→ **Task description**
List every line in this data where the string "Harmony" occurs.

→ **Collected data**
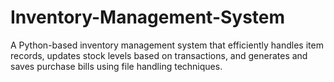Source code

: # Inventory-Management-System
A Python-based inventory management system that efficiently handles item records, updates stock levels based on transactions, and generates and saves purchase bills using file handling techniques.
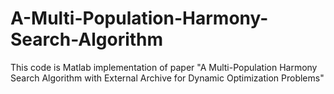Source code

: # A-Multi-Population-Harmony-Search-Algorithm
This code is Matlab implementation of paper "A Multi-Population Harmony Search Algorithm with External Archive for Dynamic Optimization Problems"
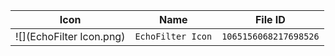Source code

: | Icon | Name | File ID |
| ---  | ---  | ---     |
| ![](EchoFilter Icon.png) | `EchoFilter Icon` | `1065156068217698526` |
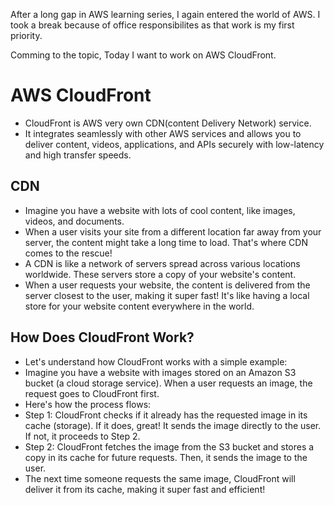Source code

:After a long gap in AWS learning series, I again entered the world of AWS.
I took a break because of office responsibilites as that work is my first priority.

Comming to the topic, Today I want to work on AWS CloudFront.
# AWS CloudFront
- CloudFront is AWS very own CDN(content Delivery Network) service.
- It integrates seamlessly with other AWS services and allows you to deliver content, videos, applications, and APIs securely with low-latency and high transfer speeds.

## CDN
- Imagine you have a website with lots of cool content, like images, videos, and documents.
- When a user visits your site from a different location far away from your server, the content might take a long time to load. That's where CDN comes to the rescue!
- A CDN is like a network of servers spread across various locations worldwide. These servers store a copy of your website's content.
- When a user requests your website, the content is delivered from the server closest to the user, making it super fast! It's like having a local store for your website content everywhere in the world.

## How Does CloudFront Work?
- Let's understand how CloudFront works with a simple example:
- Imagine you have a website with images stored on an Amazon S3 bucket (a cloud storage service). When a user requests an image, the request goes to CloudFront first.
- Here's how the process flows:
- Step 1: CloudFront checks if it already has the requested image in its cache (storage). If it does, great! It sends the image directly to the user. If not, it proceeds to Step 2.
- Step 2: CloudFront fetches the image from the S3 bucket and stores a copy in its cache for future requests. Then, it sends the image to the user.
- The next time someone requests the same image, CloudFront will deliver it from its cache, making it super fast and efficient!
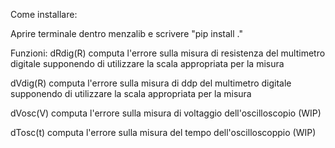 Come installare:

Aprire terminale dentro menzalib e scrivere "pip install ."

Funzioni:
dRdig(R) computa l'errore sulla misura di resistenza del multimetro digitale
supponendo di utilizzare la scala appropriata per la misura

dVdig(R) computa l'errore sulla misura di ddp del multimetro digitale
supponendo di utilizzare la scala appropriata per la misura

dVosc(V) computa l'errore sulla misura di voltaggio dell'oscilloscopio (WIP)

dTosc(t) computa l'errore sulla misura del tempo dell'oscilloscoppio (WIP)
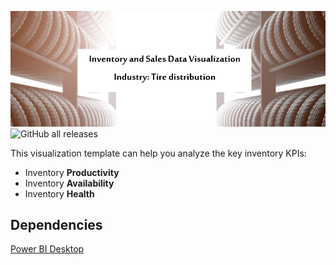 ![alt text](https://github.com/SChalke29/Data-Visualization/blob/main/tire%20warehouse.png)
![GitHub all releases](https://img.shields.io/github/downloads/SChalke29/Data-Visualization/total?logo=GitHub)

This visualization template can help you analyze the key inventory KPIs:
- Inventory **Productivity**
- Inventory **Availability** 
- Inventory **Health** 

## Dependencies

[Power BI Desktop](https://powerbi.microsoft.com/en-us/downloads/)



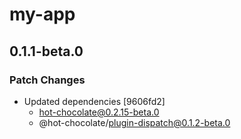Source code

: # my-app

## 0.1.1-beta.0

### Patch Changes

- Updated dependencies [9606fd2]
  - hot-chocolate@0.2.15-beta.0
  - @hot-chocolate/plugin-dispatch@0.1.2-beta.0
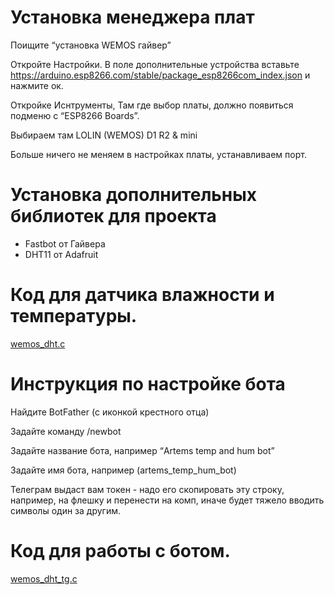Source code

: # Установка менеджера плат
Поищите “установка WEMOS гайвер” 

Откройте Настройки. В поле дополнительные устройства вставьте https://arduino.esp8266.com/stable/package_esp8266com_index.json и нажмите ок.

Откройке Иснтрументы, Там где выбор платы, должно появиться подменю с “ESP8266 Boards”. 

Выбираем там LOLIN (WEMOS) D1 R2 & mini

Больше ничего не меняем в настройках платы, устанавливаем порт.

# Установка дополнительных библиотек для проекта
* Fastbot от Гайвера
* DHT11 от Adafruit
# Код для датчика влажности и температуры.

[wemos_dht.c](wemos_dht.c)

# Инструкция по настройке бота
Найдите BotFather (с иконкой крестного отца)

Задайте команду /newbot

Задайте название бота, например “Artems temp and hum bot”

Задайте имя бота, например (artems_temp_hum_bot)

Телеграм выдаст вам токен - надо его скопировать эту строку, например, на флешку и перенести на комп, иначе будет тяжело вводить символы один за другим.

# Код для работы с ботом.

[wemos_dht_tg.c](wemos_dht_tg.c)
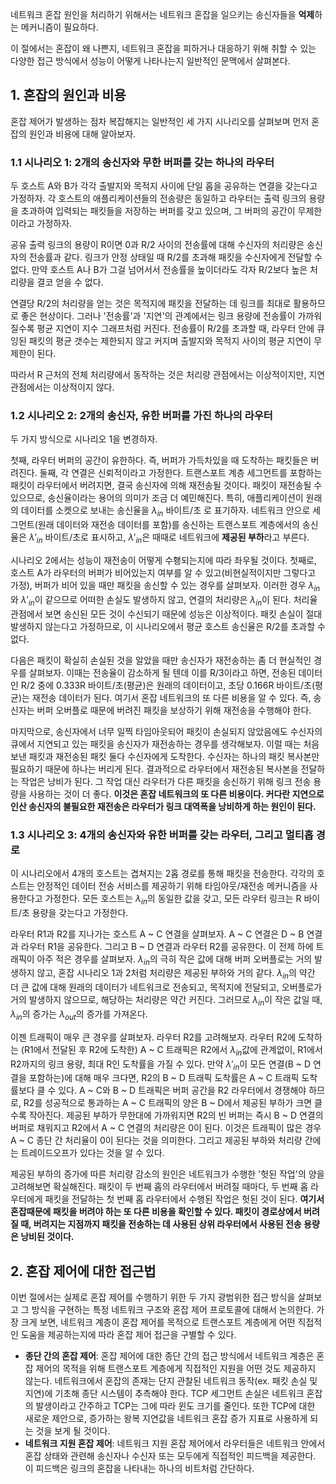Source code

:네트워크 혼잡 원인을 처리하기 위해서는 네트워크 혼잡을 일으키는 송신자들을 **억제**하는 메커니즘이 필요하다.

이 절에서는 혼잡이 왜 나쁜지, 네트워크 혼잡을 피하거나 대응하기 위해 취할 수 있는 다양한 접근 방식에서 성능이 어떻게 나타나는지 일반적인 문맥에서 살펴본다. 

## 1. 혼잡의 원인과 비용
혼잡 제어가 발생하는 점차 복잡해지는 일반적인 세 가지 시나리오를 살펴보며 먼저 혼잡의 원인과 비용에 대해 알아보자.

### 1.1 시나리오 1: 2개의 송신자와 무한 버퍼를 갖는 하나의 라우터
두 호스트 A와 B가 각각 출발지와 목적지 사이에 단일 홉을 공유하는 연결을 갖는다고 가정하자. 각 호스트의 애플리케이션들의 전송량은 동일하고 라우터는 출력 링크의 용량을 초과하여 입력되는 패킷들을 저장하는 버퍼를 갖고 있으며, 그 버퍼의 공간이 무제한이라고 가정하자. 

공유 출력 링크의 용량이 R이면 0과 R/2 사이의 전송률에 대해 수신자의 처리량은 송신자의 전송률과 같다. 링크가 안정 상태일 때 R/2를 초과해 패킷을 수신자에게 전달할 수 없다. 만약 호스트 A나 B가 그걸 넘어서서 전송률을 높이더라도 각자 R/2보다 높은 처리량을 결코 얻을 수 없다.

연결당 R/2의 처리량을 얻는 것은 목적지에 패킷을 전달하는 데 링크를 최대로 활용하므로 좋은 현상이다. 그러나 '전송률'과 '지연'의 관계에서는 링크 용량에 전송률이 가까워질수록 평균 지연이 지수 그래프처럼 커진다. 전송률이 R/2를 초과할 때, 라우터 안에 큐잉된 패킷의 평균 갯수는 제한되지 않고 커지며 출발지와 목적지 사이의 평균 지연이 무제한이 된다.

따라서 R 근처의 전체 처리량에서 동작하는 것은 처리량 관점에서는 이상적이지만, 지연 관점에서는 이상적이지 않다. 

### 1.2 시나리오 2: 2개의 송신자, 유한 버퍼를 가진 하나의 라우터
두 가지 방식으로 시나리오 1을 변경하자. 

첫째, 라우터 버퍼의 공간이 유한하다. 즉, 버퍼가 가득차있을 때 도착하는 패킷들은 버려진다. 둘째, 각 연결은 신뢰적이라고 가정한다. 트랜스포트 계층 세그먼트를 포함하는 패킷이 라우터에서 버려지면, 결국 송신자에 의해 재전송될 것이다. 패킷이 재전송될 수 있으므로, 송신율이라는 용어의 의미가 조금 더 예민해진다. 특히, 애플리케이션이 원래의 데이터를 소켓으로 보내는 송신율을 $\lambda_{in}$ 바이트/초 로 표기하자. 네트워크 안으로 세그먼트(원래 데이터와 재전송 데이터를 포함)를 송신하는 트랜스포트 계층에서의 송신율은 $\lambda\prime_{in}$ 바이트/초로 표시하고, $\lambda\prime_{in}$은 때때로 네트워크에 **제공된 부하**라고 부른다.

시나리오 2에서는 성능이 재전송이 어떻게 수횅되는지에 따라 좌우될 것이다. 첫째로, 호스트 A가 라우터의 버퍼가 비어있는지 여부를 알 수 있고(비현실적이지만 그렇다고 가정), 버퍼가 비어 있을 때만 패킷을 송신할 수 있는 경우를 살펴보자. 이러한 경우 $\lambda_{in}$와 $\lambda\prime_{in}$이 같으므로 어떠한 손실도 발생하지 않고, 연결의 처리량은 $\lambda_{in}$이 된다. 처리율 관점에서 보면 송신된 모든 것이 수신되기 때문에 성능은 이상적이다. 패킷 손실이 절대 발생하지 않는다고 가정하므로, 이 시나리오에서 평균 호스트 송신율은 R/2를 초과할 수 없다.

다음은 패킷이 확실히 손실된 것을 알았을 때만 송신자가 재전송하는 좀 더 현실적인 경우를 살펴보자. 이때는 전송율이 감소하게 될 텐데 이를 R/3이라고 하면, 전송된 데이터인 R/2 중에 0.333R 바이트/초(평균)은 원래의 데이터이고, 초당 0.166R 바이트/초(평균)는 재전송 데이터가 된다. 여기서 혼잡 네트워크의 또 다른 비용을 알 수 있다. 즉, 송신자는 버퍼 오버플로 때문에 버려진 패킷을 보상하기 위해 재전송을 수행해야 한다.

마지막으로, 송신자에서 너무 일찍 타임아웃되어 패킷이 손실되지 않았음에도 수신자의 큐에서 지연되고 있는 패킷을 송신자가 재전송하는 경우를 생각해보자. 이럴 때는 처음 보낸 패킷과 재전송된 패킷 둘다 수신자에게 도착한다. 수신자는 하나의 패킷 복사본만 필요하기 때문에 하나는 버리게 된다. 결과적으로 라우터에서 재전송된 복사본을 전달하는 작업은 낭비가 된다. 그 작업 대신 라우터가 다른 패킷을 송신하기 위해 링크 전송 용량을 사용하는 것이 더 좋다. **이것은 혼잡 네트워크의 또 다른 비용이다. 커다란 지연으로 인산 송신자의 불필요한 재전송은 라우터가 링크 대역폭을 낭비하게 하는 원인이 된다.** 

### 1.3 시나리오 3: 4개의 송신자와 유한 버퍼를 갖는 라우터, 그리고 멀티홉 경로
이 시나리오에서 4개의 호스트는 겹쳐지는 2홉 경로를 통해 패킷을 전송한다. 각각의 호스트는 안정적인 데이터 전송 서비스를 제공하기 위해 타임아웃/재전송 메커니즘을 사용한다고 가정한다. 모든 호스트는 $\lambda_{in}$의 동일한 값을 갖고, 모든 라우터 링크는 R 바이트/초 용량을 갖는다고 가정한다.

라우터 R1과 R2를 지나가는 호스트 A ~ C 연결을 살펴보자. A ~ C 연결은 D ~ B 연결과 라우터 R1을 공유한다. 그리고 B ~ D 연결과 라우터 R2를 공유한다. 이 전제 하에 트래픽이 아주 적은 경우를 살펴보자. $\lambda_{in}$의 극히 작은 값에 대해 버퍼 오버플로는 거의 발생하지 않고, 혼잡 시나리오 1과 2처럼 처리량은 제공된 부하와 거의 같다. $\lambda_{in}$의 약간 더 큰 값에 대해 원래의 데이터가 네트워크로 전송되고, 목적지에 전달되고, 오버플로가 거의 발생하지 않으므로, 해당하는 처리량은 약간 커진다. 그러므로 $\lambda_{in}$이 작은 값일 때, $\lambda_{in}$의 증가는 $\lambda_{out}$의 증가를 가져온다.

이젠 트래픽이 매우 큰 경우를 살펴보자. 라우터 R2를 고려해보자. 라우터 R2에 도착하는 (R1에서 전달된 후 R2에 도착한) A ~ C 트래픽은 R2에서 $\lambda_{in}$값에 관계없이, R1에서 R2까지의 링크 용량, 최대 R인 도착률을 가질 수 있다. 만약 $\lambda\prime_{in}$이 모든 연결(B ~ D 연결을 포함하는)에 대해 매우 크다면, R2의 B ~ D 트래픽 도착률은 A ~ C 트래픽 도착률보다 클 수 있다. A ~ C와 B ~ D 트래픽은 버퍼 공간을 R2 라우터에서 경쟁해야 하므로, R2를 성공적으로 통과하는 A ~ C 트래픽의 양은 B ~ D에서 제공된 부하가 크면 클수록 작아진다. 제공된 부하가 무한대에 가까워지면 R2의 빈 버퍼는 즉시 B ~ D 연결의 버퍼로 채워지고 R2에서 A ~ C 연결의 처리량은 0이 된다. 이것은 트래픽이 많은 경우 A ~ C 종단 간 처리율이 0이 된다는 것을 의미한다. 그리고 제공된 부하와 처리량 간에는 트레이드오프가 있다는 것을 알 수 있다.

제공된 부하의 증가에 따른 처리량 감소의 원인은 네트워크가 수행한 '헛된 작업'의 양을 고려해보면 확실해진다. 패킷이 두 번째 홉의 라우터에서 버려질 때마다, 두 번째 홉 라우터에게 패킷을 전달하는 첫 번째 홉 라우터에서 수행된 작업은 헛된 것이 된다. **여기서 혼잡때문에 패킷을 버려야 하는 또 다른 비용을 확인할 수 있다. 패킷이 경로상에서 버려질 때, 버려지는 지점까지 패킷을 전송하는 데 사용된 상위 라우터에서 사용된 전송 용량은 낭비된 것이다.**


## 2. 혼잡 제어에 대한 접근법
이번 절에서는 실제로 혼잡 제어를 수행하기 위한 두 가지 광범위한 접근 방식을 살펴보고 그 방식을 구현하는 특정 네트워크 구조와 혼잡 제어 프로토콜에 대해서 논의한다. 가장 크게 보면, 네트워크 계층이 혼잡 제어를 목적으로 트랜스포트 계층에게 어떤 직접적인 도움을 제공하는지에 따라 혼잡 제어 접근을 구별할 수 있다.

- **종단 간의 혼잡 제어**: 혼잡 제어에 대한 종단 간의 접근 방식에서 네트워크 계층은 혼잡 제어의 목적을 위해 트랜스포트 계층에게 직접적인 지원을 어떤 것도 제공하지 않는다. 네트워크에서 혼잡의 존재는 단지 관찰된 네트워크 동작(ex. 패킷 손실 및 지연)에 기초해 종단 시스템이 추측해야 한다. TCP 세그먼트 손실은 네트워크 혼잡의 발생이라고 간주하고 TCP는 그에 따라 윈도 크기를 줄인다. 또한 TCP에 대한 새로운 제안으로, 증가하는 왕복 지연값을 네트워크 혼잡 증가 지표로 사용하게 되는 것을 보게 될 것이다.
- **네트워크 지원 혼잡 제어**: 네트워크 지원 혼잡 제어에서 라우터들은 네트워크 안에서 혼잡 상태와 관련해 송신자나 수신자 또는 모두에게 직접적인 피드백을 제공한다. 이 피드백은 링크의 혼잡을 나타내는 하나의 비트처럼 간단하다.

→ **Response to this exercise**
: # A-Multi-Population-Harmony-Search-Algorithm
This code is Matlab implementation of paper "A Multi-Population Harmony Search Algorithm with External Archive for Dynamic Optimization Problems"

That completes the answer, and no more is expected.